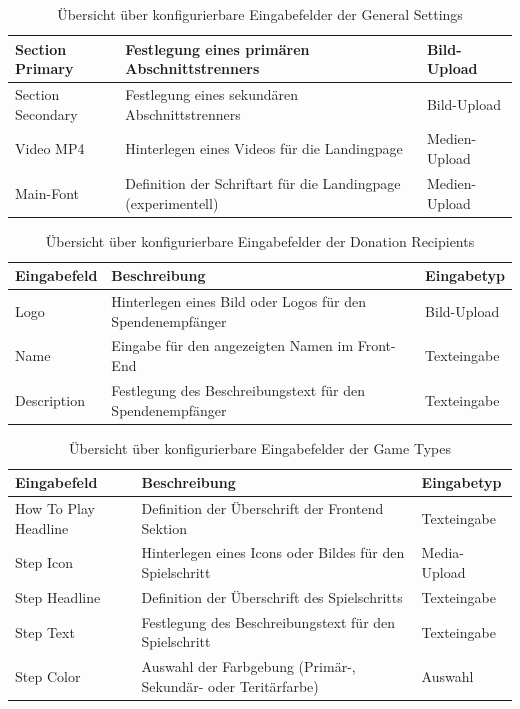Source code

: \documentclass[
	ngerman,
	BCOR=8mm,
	headings=normal,
	parskip=half,
	headsepline,
	automark,
	listof=totoc,
	bibliography=totoc,
]{scrreprt}
\begin{document}
\begin{table}[h]
\begin{tabular}{|p{3cm}|p{6cm}|p{5cm}|}
        \hline
        Section Primary & Festlegung eines primären Abschnittstrenners & Bild-Upload \\
        \hline
        Section Secondary & Festlegung eines sekundären Abschnittstrenners & Bild-Upload \\
        \hline
        Video MP4 & Hinterlegen eines Videos für die Landingpage & Medien-Upload \\
        \hline
        Main-Font & Definition der Schriftart für die Landingpage (experimentell) & Medien-Upload \\
        \hline
    \end{tabular}
    \caption{Übersicht über konfigurierbare Eingabefelder der General Settings}
    \label{tab:eingabefelder_general_settings}
\end{table}

\begin{table}[h]
    \centering
    \renewcommand{\arraystretch}{1.3}
    \begin{tabular}{|p{3cm}|p{6cm}|p{5cm}|}
        \hline
        \textbf{Eingabefeld} & \textbf{Beschreibung} & \textbf{Eingabetyp} \\
        \hline
        Logo & Hinterlegen eines Bild oder Logos für den Spendenempfänger & Bild-Upload \\
        \hline
        Name & Eingabe für den angezeigten Namen im Front-End & Texteingabe \\
        \hline
        Description & Festlegung des Beschreibungstext für den Spendenempfänger  & Texteingabe \\
        \hline
    \end{tabular}
    \caption{Übersicht über konfigurierbare Eingabefelder der Donation Recipients}
    \label{tab:eingabefelder_donation_recipients}
\end{table}

\begin{table}[h]
    \centering
    \renewcommand{\arraystretch}{1.3}
    \begin{tabular}{|p{3cm}|p{6cm}|p{5cm}|}
        \hline
        \textbf{Eingabefeld} & \textbf{Beschreibung} & \textbf{Eingabetyp} \\
        \hline
        How To Play Headline & Definition der Überschrift der Frontend Sektion & Texteingabe \\
        \hline
        Step Icon & Hinterlegen eines Icons oder Bildes für den Spielschritt & Media-Upload \\
        \hline
        Step Headline & Definition der Überschrift des Spielschritts & Texteingabe \\
        \hline
        Step Text & Festlegung des Beschreibungstext für den Spielschritt  & Texteingabe \\
        \hline
        Step Color & Auswahl der Farbgebung (Primär-, Sekundär- oder Teritärfarbe)  & Auswahl \\
        \hline
    \end{tabular}
    \caption{Übersicht über konfigurierbare Eingabefelder der Game Types}
    \label{tab:eingabefelder_game_types}
\end{table}
\end{document}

════

(Work to be completed):
Gather each line of the records holding the string "caption".

(Response to this exercise):
    \caption{Übersicht über konfigurierbare Eingabefelder der General Settings}
    \caption{Übersicht über konfigurierbare Eingabefelder der Donation Recipients}
    \caption{Übersicht über konfigurierbare Eingabefelder der Game Types}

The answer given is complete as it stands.